Subject: Re: [PATCH v4] cgroup, blkcg: prevent dirty inodes to pin dying memory cgroups

On Wed 12-05-21 17:42:58, Roman Gushchin wrote:
> When an inode is getting dirty for the first time it's associated
> with a wb structure (see __inode_attach_wb()). It can later be
> switched to another wb (if e.g. some other cgroup is writing a lot of
> data to the same inode), but otherwise stays attached to the original
> wb until being reclaimed.
>
> The problem is that the wb structure holds a reference to the original
> memory and blkcg cgroups. So if an inode has been dirty once and later
> is actively used in read-only mode, it has a good chance to pin down
> the original memory and blkcg cgroups. This is often the case with
> services bringing data for other services, e.g. updating some rpm
> packages.
>
> In the real life it becomes a problem due to a large size of the memcg
> structure, which can easily be 1000x larger than an inode. Also a
> really large number of dying cgroups can raise different scalability
> issues, e.g. making the memory reclaim costly and less effective.
>
> To solve the problem inodes should be eventually detached from the
> corresponding writeback structure. It's inefficient to do it after
> every writeback completion. Instead it can be done whenever the
> original memory cgroup is offlined and writeback structure is getting
> killed. Scanning over a (potentially long) list of inodes and detach
> them from the writeback structure can take quite some time. To avoid
> scanning all inodes, attached inodes are kept on a new list (b_attached).
> To make it less noticeable to a user, the scanning is performed from a
> work context.
>
> Big thanks to Jan Kara and Dennis Zhou for their ideas and
> contribution to the previous iterations of this patch.
>
> Signed-off-by: Roman Gushchin <[email protected]>

Thanks for the patch! On a general note maybe it would be better to split
this patch into two - the first one which introduces b_attached list and
its handling and the second one which uses it to detach inodes from
bdi_writeback structures. Some more comments below.

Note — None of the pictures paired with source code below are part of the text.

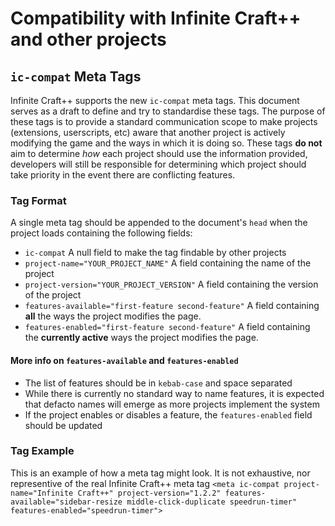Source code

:# Compatibility with Infinite Craft++ and other projects

## `ic-compat` Meta Tags
Infinite Craft++ supports the new `ic-compat` meta tags. This document serves as a draft to define and try to standardise these tags.
The purpose of these tags is to provide a standard communication scope to make projects (extensions, userscripts, etc) aware that another project is actively modifying the game and the ways in which it is doing so. These tags **do not** aim to determine _how_ each project should use the information provided, developers will still be responsible for determining which project should take priority in the event there are conflicting features.

### Tag Format
A single meta tag should be appended to the document's `head` when the project loads containing the following fields:
- `ic-compat` A null field to make the tag findable by other projects
- `project-name="YOUR_PROJECT_NAME"` A field containing the name of the project
- `project-version="YOUR_PROJECT_VERSION"` A field containing the version of the project
- `features-available="first-feature second-feature"` A field containing **all** the ways the project modifies the page.
- `features-enabled="first-feature second-feature"` A field containing the **currently active** ways the project modifies the page.

#### More info on `features-available` and `features-enabled`
- The list of features should be in `kebab-case` and space separated
- While there is currently no standard way to name features, it is expected that defacto names will emerge as more projects implement the system
- If the project enables or disables a feature, the `features-enabled` field should be updated

### Tag Example
This is an example of how a meta tag might look. It is not exhaustive, nor representive of the real Infinite Craft++ meta tag
`<meta ic-compat project-name="Infinite Craft++" project-version="1.2.2" features-available="sidebar-resize middle-click-duplicate speedrun-timer" features-enabled="speedrun-timer">`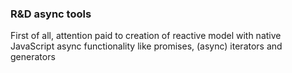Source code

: ### R&D async tools ###

First of all, attention paid to creation of reactive model with native JavaScript
async functionality like promises, (async) iterators and generators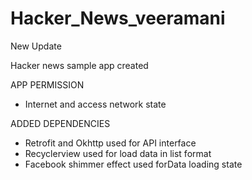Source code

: # Hacker_News_veeramani
New Update


Hacker news sample app created

APP PERMISSION
- Internet and access network state

ADDED DEPENDENCIES
- Retrofit and Okhttp used for API interface
- Recyclerview used for load data in list format
- Facebook shimmer effect used forData loading state


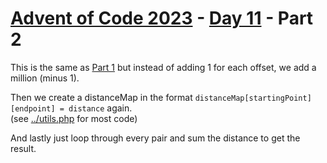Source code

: # [Advent of Code 2023](../../README.md) - [Day 11](../README.md) - Part 2

This is the same as [Part 1](../part1/README.md) but instead of adding 1
for each offset, we add a million (minus 1).

Then we create a distanceMap in the format
``distanceMap[startingPoint][endpoint] = distance`` again.  
(see [../utils.php](../utils.php) for most code)

And lastly just loop through every pair and sum the distance to get the result.
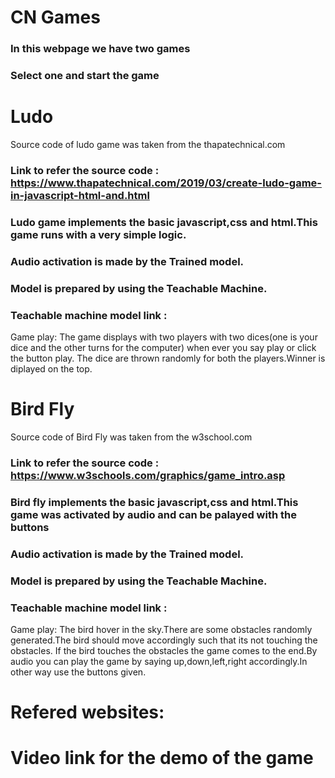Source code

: 
# CN Games
### In this webpage we have two games
### Select one and start the game
# Ludo 
Source code of ludo game was taken from the thapatechnical.com
### Link to refer the source code : https://www.thapatechnical.com/2019/03/create-ludo-game-in-javascript-html-and.html
### Ludo game implements the basic javascript,css and html.This game runs with a very simple logic.
### Audio activation is made by the Trained model.
### Model is prepared by using the Teachable Machine.
### Teachable machine model link :
Game play: The game displays with two players with two dices(one is your dice and the other turns for the computer) when ever you say play or click the button play.
The dice are thrown randomly for both the players.Winner is diplayed on the top.
# Bird Fly
Source code of Bird Fly was taken from the w3school.com
### Link to refer the source code : https://www.w3schools.com/graphics/game_intro.asp
### Bird fly implements the basic javascript,css and html.This game was activated by audio and can be palayed with the buttons
### Audio activation is made by the Trained model.
### Model is prepared by using the Teachable Machine.
### Teachable machine model link :
Game play: The bird hover in the sky.There are some obstacles randomly generated.The bird should move accordingly such that its not touching the obstacles.
If the bird touches the obstacles the game comes to the end.By audio you can play the game by saying up,down,left,right accordingly.In other way use the buttons given.

# Refered websites:


# Video link for the demo of the game
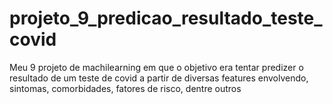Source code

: # projeto_9_predicao_resultado_teste_covid
 Meu 9 projeto de machilearning em que o objetivo era tentar predizer o resultado de um teste de covid a partir de diversas features envolvendo, sintomas, comorbidades, fatores de risco, dentre outros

> diff --git a/fs/fs-writeback.c b/fs/fs-writeback.c
> index e91980f49388..3deba686d3d4 100644
> --- a/fs/fs-writeback.c
> +++ b/fs/fs-writeback.c
> @@ -123,12 +123,17 @@ static bool inode_io_list_move_locked(struct inode *inode,
>
> list_move(&inode->i_io_list, head);
>
> - /* dirty_time doesn't count as dirty_io until expiration */
> - if (head != &wb->b_dirty_time)
> - return wb_io_lists_populated(wb);
> + if (head == &wb->b_dirty_time || head == &wb->b_attached) {
> + /*
> + * dirty_time doesn't count as dirty_io until expiration,
> + * attached list keeps a list of clean inodes, which are
> + * attached to wb.
> + */
> + wb_io_lists_depopulated(wb);
> + return false;
> + }
>
> - wb_io_lists_depopulated(wb);
> - return false;
> + return wb_io_lists_populated(wb);
> }
>
> /**
> @@ -545,6 +550,37 @@ static void inode_switch_wbs(struct inode *inode, int new_wb_id)
> kfree(isw);
> }

I suppose the list_empty(&inode->i_io_list) case in
inode_switch_wbs_work_fn() is impossible with your changes now? Can you
perhaps add a WARN_ON_ONCE there for this? Also I don't think we want to
move clean inodes to dirty list so perhaps we need to be more careful about
the selection of target writeback list in that function?

> +/**
> + * cleanup_offline_wb - detach attached clean inodes
> + * @wb: target wb
> + *
> + * Clear the ->i_wb pointer of the attached inodes and drop
> + * the corresponding wb reference. Skip inodes which are dirty,
> + * freeing, switching or in the active writeback process.
> + *
> + */
> +void cleanup_offline_wb(struct bdi_writeback *wb)
> +{
> + struct inode *inode, *tmp;
> +
> + spin_lock(&wb->list_lock);
> + list_for_each_entry_safe(inode, tmp, &wb->b_attached, i_io_list) {
> + if (!spin_trylock(&inode->i_lock))
> + continue;
> + xa_lock_irq(&inode->i_mapping->i_pages);
> + if (!(inode->i_state &
> + (I_FREEING | I_CLEAR | I_SYNC | I_DIRTY | I_WB_SWITCH))) {

Use I_DIRTY_ALL here instead of I_DIRTY? We don't want to touch
I_DIRTY_TIME inodes either I'd say... Also I think you don't want to touch
I_WILL_FREE inodes either.

> + WARN_ON_ONCE(inode->i_wb != wb);
> + inode->i_wb = NULL;
> + wb_put(wb);
> + list_del_init(&inode->i_io_list);

So I was thinking about this and I'm still a bit nervous that setting i_wb
to NULL is going to cause subtle crashes somewhere. Granted you are very
careful when not to touch the inode but still, even stuff like
inode_to_bdi() is not safe to call with inode->i_wb is NULL. So I'm afraid
that some place in the writeback code will be looking at i_wb without
having any of those bits set and boom. E.g. inode_to_wb() call in
test_clear_page_writeback() - what protects that one?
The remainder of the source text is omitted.